Por isso, a combinação de formigamento nos pés e visão embaçada não confirma falta de B1. Alguns cuidados e avaliações podem ser necessários:
- Verificar o controle glicêmico: glicemia e hemoglobina glicada ajudam a identificar hiperglicemia persistente.
- Avaliar os pés: sensibilidade, reflexos e presença de feridas devem ser examinados regularmente.
- Realizar exame oftalmológico: avaliação da retina ajuda a detectar complicações antes da perda importante da visão.
- Investigar deficiências nutricionais: quando houver suspeita clínica, o médico pode avaliar B1 e outros nutrientes.

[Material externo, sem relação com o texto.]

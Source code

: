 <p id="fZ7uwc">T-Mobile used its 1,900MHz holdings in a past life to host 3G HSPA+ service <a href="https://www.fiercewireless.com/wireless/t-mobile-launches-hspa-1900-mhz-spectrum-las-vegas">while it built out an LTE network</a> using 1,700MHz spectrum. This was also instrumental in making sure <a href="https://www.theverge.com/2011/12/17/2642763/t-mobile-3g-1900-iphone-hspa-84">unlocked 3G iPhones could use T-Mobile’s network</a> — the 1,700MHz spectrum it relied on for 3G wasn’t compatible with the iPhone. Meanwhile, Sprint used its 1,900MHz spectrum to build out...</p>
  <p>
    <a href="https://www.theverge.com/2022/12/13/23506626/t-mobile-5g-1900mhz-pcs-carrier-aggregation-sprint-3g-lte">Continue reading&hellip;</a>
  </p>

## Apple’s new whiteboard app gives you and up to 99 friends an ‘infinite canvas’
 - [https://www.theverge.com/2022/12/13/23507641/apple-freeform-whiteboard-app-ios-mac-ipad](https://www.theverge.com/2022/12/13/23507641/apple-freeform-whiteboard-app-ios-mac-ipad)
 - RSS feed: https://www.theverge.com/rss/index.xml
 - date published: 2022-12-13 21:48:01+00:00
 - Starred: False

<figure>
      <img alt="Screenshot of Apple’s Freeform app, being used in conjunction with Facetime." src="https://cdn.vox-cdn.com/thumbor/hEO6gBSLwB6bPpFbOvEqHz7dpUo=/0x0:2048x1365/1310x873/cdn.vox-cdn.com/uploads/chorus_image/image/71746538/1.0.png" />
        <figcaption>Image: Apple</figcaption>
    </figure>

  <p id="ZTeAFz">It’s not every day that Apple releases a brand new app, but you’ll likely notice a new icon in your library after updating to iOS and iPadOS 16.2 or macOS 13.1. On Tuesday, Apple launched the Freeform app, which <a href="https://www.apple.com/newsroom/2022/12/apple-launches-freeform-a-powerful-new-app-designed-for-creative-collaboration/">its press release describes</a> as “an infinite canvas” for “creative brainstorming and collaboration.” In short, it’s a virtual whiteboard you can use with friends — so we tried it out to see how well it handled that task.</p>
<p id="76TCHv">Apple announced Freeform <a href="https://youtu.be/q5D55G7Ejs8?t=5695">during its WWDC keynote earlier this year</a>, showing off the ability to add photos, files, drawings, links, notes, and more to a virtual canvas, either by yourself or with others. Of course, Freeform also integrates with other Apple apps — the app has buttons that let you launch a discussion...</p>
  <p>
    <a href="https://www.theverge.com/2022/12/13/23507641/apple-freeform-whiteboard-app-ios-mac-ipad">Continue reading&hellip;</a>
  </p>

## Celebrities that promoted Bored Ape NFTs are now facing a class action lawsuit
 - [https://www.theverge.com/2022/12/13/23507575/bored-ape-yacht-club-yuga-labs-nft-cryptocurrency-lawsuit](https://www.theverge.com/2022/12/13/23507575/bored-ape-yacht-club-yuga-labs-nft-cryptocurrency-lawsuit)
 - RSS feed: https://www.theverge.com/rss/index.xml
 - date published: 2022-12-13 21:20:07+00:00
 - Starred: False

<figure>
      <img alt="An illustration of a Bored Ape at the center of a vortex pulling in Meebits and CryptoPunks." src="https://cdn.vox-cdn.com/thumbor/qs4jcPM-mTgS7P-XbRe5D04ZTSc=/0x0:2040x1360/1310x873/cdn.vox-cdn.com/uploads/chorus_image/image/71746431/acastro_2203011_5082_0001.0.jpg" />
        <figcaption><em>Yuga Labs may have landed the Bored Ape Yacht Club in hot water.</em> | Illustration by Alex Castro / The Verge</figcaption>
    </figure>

- Evitar suplementação por conta própria: vitaminas não substituem o controle adequado do diabetes nem o tratamento da neuropatia.

O que os estudos mostram sobre tiamina e benfotiamina?
Um estudo clássico mostrou que pessoas com diabetes tipo 1 e tipo 2 apresentavam níveis plasmáticos de tiamina significativamente menores do que indivíduos sem diabetes. Segundo o High prevalence of low plasma thiamine concentration in diabetes linked to a marker of vascular disease, estudo publicado na revista Diabetologia, essa redução estava associada a um aumento expressivo da depuração renal de tiamina, sugerindo maior perda da vitamina pela urina em pessoas com diabetes.
A benfotiamina, uma forma derivada da vitamina B1, também vem sendo estudada na neuropatia diabética. Ensaios clínicos mais antigos encontraram melhora de alguns sintomas neuropáticos, incluindo dor, após seu uso. Entretanto, um ensaio clínico de 12 meses publicado em 2026 não encontrou diferença significativa entre benfotiamina e placebo na maioria das medidas estruturais, funcionais e clínicas da neuropatia.
Esses resultados indicam que a benfotiamina ainda não deve ser considerada substituta do controle da glicemia nem tratamento comprovadamente modificador da neuropatia. Uma revisão recente concluiu que, fora de situações de deficiência de tiamina documentada, ainda faltam evidências suficientes para recomendar seu uso rotineiro. Pessoas com diabetes que apresentam formigamento persistente, perda de sensibilidade ou alterações visuais devem buscar orientação médica profissional para investigar neuropatia, controle da glicose, deficiência nutricional e complicações oculares.
Este conteúdo é apenas informativo e não substitui avaliação, diagnóstico ou tratamento médico. Formigamento persistente nos pés ou qualquer alteração da visão em pessoas com diabetes deve ser avaliado por profissionais de saúde, e suplementos de vitamina B1 ou benfotiamina não devem substituir o tratamento prescrito.